# Task to complete
Search the records for the string "localhost", then copy each line that has it.

** Opening Data section block **

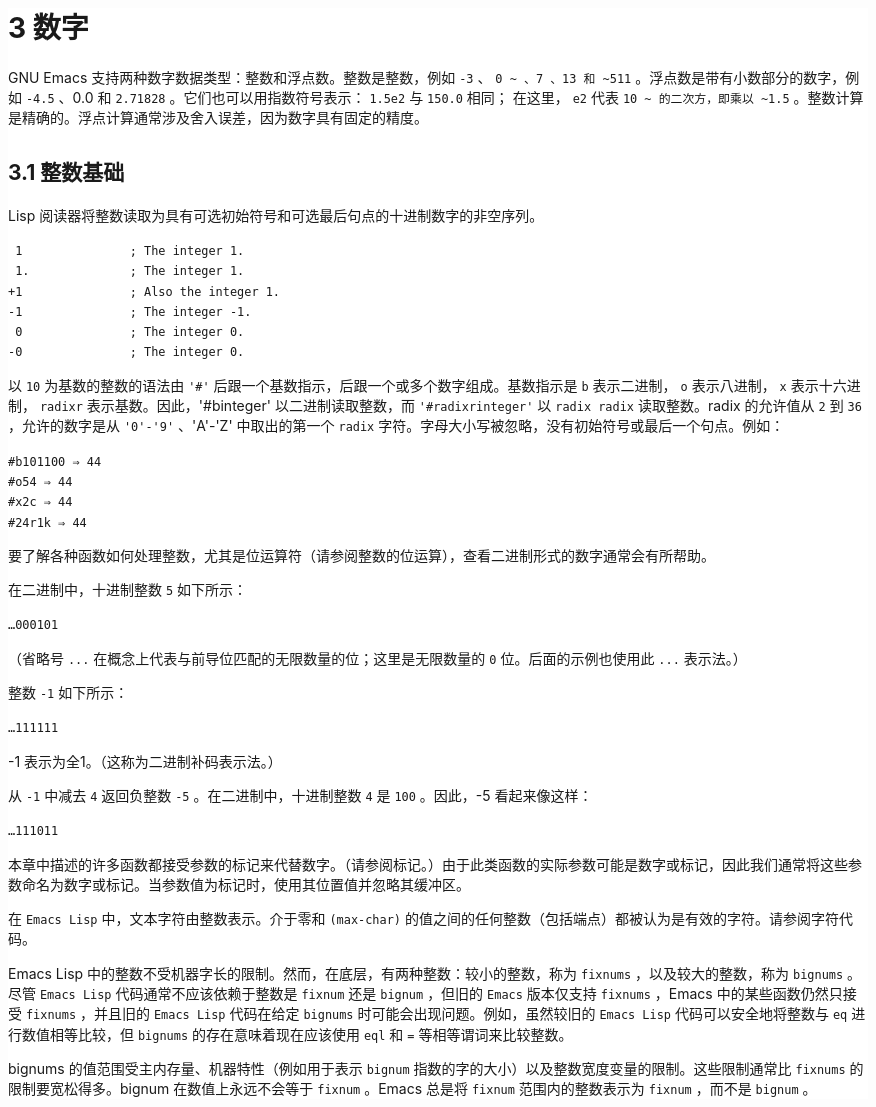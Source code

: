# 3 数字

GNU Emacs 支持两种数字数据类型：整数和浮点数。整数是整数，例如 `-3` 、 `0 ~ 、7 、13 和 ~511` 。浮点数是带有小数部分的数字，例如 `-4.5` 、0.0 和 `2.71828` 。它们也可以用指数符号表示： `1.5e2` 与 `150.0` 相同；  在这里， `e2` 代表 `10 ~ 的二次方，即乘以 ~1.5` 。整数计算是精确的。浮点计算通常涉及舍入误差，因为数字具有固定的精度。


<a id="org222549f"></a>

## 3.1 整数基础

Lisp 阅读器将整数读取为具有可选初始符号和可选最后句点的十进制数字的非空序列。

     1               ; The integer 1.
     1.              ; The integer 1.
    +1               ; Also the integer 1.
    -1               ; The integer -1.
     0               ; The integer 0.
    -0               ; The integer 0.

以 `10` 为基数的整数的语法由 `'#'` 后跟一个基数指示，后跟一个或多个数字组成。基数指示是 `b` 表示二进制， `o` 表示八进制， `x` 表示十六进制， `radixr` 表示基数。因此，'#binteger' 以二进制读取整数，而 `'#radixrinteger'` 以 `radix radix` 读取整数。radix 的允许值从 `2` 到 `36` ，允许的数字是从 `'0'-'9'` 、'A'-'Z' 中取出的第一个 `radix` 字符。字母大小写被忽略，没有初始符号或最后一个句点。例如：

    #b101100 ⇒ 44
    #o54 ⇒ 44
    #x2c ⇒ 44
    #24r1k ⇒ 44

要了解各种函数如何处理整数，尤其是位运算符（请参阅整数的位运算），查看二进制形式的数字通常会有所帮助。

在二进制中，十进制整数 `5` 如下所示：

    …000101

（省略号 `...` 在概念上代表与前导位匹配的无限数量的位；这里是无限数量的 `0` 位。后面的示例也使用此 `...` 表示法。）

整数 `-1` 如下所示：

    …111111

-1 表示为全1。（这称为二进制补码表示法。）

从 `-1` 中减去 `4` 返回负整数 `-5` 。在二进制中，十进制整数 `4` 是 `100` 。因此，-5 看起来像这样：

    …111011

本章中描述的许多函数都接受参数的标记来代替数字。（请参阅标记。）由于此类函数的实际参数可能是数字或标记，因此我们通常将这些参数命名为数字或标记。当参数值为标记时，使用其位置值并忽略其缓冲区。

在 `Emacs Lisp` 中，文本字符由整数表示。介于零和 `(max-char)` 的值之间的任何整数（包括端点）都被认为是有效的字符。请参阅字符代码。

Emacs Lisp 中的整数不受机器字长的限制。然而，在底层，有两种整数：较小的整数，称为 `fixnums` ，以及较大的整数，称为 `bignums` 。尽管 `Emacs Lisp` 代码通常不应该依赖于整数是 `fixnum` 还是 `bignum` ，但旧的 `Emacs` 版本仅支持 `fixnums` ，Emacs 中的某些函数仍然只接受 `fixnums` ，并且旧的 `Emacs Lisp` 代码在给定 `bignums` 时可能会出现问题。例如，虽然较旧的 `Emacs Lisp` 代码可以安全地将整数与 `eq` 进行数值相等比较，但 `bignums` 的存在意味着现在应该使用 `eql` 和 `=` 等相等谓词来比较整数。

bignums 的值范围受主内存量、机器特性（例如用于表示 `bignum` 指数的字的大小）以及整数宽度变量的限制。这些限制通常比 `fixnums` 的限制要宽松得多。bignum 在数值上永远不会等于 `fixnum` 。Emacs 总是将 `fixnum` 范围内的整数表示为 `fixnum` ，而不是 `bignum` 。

** Closing Data section block **
** Opening Data section block **

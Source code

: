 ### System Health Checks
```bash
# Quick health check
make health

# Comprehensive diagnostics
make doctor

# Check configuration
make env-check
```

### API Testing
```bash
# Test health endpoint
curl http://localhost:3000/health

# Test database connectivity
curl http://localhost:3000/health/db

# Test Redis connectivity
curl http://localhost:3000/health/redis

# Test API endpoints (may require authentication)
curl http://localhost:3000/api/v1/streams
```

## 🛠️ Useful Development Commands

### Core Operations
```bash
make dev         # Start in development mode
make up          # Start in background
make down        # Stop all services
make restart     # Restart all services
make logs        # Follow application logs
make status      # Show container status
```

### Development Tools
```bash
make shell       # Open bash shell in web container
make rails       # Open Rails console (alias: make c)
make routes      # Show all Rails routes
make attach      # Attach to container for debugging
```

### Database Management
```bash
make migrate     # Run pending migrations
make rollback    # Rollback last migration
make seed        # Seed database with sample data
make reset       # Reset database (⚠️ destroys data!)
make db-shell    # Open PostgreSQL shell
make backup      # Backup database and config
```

** Closing Data section block **

# Response below
curl http://localhost:3000/health
curl http://localhost:3000/health/db
curl http://localhost:3000/health/redis
curl http://localhost:3000/api/v1/streams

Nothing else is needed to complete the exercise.